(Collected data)
=-=-=-=-=

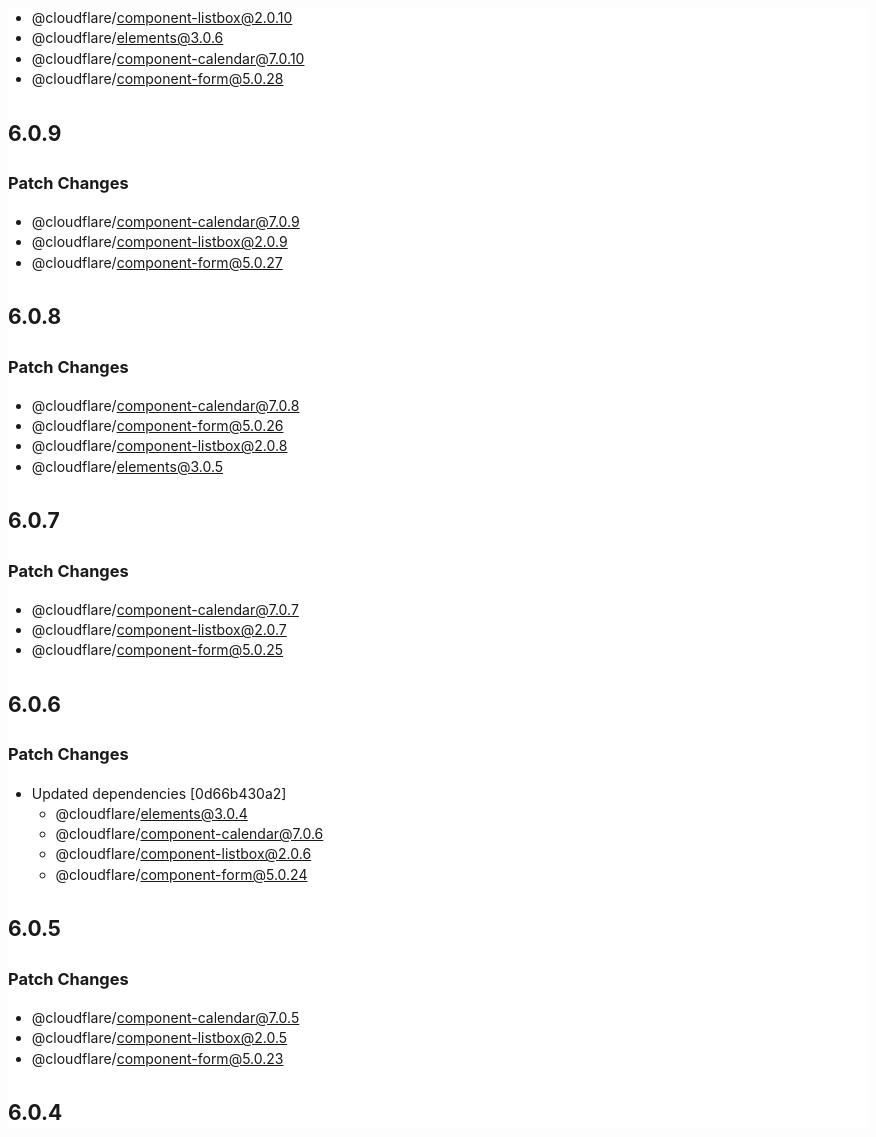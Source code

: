 - @cloudflare/component-listbox@2.0.10
- @cloudflare/elements@3.0.6
- @cloudflare/component-calendar@7.0.10
- @cloudflare/component-form@5.0.28

## 6.0.9

### Patch Changes

- @cloudflare/component-calendar@7.0.9
- @cloudflare/component-listbox@2.0.9
- @cloudflare/component-form@5.0.27

## 6.0.8

### Patch Changes

- @cloudflare/component-calendar@7.0.8
- @cloudflare/component-form@5.0.26
- @cloudflare/component-listbox@2.0.8
- @cloudflare/elements@3.0.5

## 6.0.7

### Patch Changes

- @cloudflare/component-calendar@7.0.7
- @cloudflare/component-listbox@2.0.7
- @cloudflare/component-form@5.0.25

## 6.0.6

### Patch Changes

- Updated dependencies [0d66b430a2]
  - @cloudflare/elements@3.0.4
  - @cloudflare/component-calendar@7.0.6
  - @cloudflare/component-listbox@2.0.6
  - @cloudflare/component-form@5.0.24

## 6.0.5

### Patch Changes

- @cloudflare/component-calendar@7.0.5
- @cloudflare/component-listbox@2.0.5
- @cloudflare/component-form@5.0.23

## 6.0.4
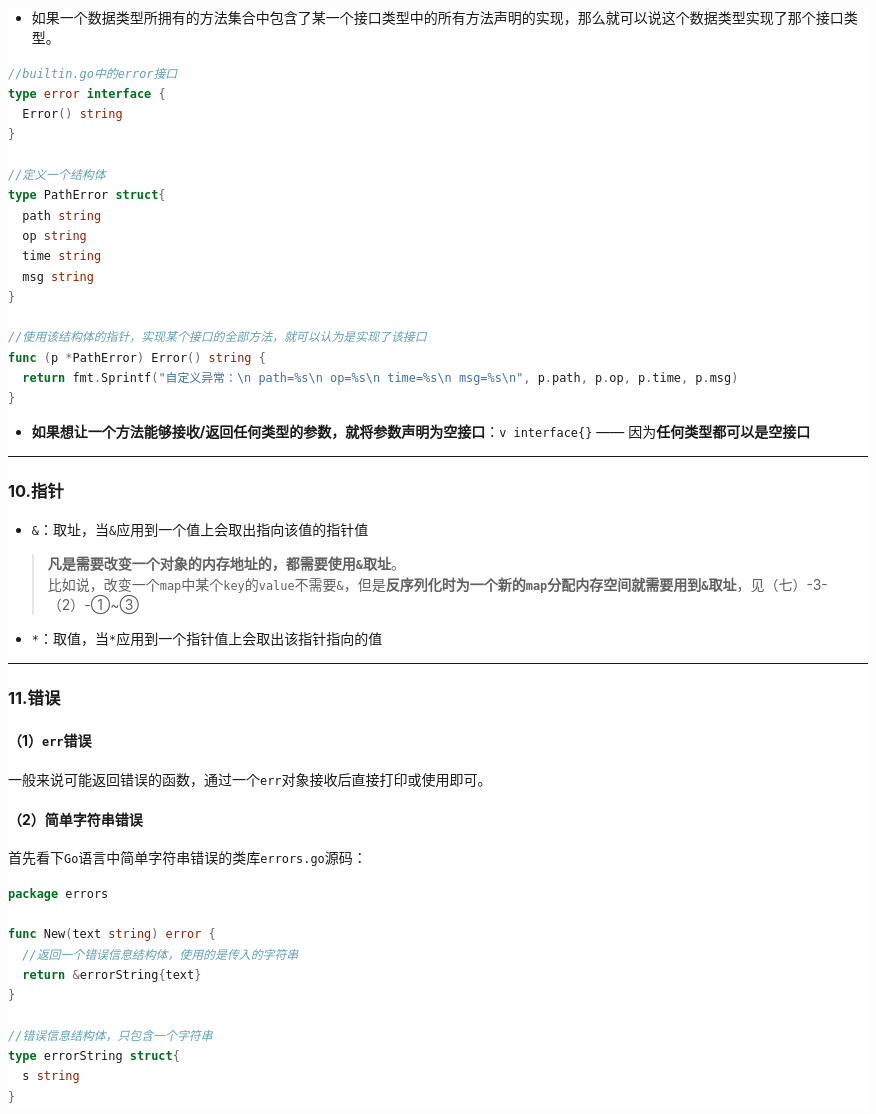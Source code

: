 * 如果一个数据类型所拥有的方法集合中包含了某一个接口类型中的所有方法声明的实现，那么就可以说这个数据类型实现了那个接口类型。

```go
//builtin.go中的error接口
type error interface {
  Error() string
}

//定义一个结构体
type PathError struct{
  path string
  op string
  time string
  msg string
}

//使用该结构体的指针，实现某个接口的全部方法，就可以认为是实现了该接口
func (p *PathError) Error() string {
  return fmt.Sprintf("自定义异常：\n path=%s\n op=%s\n time=%s\n msg=%s\n", p.path, p.op, p.time, p.msg)
}
```

* **如果想让一个方法能够接收/返回任何类型的参数，就将参数声明为空接口**：`v interface{}` —— 因为**任何类型都可以是空接口**

---

###  10.指针

* `&`：取址，当`&`应用到一个值上会取出指向该值的指针值
> **凡是需要改变一个对象的内存地址的，都需要使用`&`取址**。  
比如说，改变一个`map`中某个`key`的`value`不需要`&`，但是**反序列化时为一个新的`map`分配内存空间就需要用到`&`取址**，见（七）-3-（2）-①~③

* `*`：取值，当`*`应用到一个指针值上会取出该指针指向的值

---

###  11.错误

####  （1）`err`错误

一般来说可能返回错误的函数，通过一个`err`对象接收后直接打印或使用即可。

####  （2）简单字符串错误

首先看下`Go`语言中简单字符串错误的类库`errors.go`源码：

```go
package errors

func New(text string) error {
  //返回一个错误信息结构体，使用的是传入的字符串
  return &errorString{text}
}

//错误信息结构体，只包含一个字符串
type errorString struct{
  s string
}
```
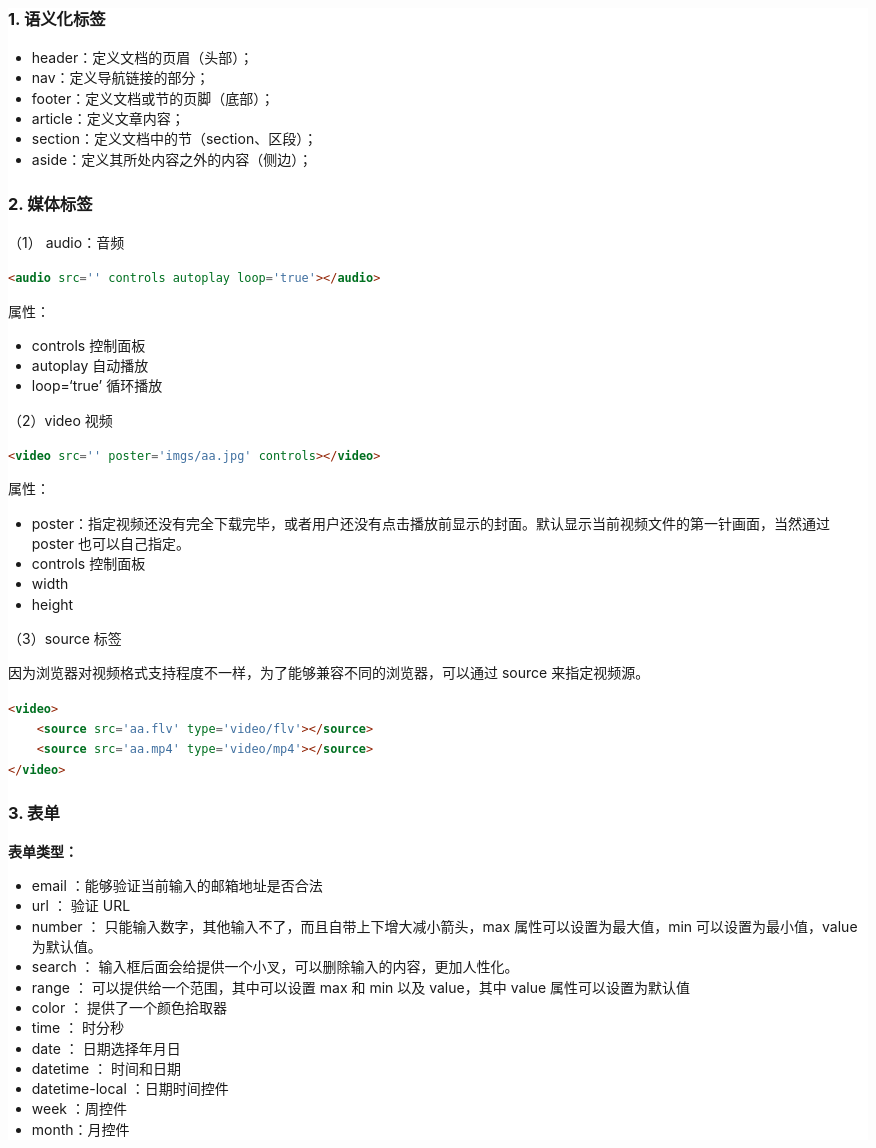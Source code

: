 ### 1. 语义化标签

- header：定义文档的页眉（头部）；
- nav：定义导航链接的部分；
- footer：定义文档或节的页脚（底部）；
- article：定义文章内容；
- section：定义文档中的节（section、区段）；
- aside：定义其所处内容之外的内容（侧边）；

### 2. 媒体标签

（1） audio：音频

```html
<audio src='' controls autoplay loop='true'></audio>
```

属性：

- controls 控制面板
- autoplay 自动播放
- loop=‘true’ 循环播放

（2）video 视频

```html
<video src='' poster='imgs/aa.jpg' controls></video>
```

属性：

- poster：指定视频还没有完全下载完毕，或者用户还没有点击播放前显示的封面。默认显示当前视频文件的第一针画面，当然通过 poster 也可以自己指定。
- controls 控制面板
- width
- height

（3）source 标签

因为浏览器对视频格式支持程度不一样，为了能够兼容不同的浏览器，可以通过 source 来指定视频源。

```html
<video>
    <source src='aa.flv' type='video/flv'></source>
    <source src='aa.mp4' type='video/mp4'></source>
</video>
```

### 3. 表单

**表单类型：**

- email ：能够验证当前输入的邮箱地址是否合法
- url ： 验证 URL
- number ： 只能输入数字，其他输入不了，而且自带上下增大减小箭头，max 属性可以设置为最大值，min 可以设置为最小值，value 为默认值。
- search ： 输入框后面会给提供一个小叉，可以删除输入的内容，更加人性化。
- range ： 可以提供给一个范围，其中可以设置 max 和 min 以及 value，其中 value 属性可以设置为默认值
- color ： 提供了一个颜色拾取器
- time ： 时分秒
- date ： 日期选择年月日
- datetime ： 时间和日期
- datetime-local ：日期时间控件
- week ：周控件
- month：月控件
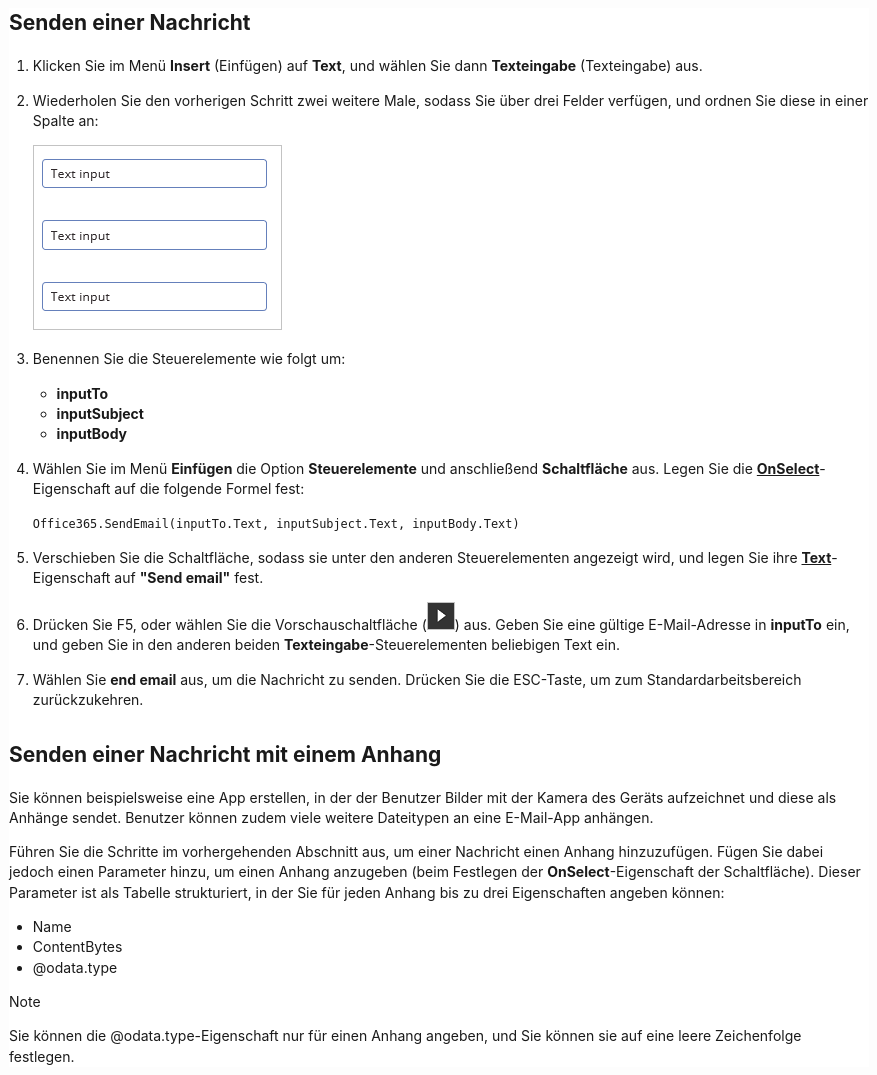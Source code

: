 ## <a name="send-a-message"></a>Senden einer Nachricht
1. Klicken Sie im Menü **Insert** (Einfügen) auf **Text**, und wählen Sie dann **Texteingabe** (Texteingabe) aus.
2. Wiederholen Sie den vorherigen Schritt zwei weitere Male, sodass Sie über drei Felder verfügen, und ordnen Sie diese in einer Spalte an:  
   
    ![Drei Felder in einer Spalte](./media/connection-office365-outlook/threetextinput.png)
3. Benennen Sie die Steuerelemente wie folgt um:  
   
   * **inputTo**
   * **inputSubject**
   * **inputBody**
4. Wählen Sie im Menü **Einfügen** die Option **Steuerelemente** und anschließend **Schaltfläche** aus. Legen Sie die **[OnSelect](../controls/properties-core.md)**-Eigenschaft auf die folgende Formel fest:  
   
    `Office365.SendEmail(inputTo.Text, inputSubject.Text, inputBody.Text)`
5. Verschieben Sie die Schaltfläche, sodass sie unter den anderen Steuerelementen angezeigt wird, und legen Sie ihre **[Text](../controls/properties-core.md)**-Eigenschaft auf **"Send email"** fest.
6. Drücken Sie F5, oder wählen Sie die Vorschauschaltfläche (![Vorschauschaltfläche](./media/connection-office365-outlook/preview.png)) aus. Geben Sie eine gültige E-Mail-Adresse in **inputTo** ein, und geben Sie in den anderen beiden **Texteingabe**-Steuerelementen beliebigen Text ein.
7. Wählen Sie **end email** aus, um die Nachricht zu senden. Drücken Sie die ESC-Taste, um zum Standardarbeitsbereich zurückzukehren.

## <a name="send-a-message-with-an-attachment"></a>Senden einer Nachricht mit einem Anhang
Sie können beispielsweise eine App erstellen, in der der Benutzer Bilder mit der Kamera des Geräts aufzeichnet und diese als Anhänge sendet. Benutzer können zudem viele weitere Dateitypen an eine E-Mail-App anhängen.

Führen Sie die Schritte im vorhergehenden Abschnitt aus, um einer Nachricht einen Anhang hinzuzufügen. Fügen Sie dabei jedoch einen Parameter hinzu, um einen Anhang anzugeben (beim Festlegen der **OnSelect**-Eigenschaft der Schaltfläche). Dieser Parameter ist als Tabelle strukturiert, in der Sie für jeden Anhang bis zu drei Eigenschaften angeben können:

* Name
* ContentBytes
* @odata.type

> [!NOTE]
> Sie können die @odata.type-Eigenschaft nur für einen Anhang angeben, und Sie können sie auf eine leere Zeichenfolge festlegen.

=-=-=-=-=

▸ EXERCISE AIM
Return all lines from the data above with "errorString" in them.

▸ WRITTEN SOLUTION
  return &errorString{text}
type errorString struct{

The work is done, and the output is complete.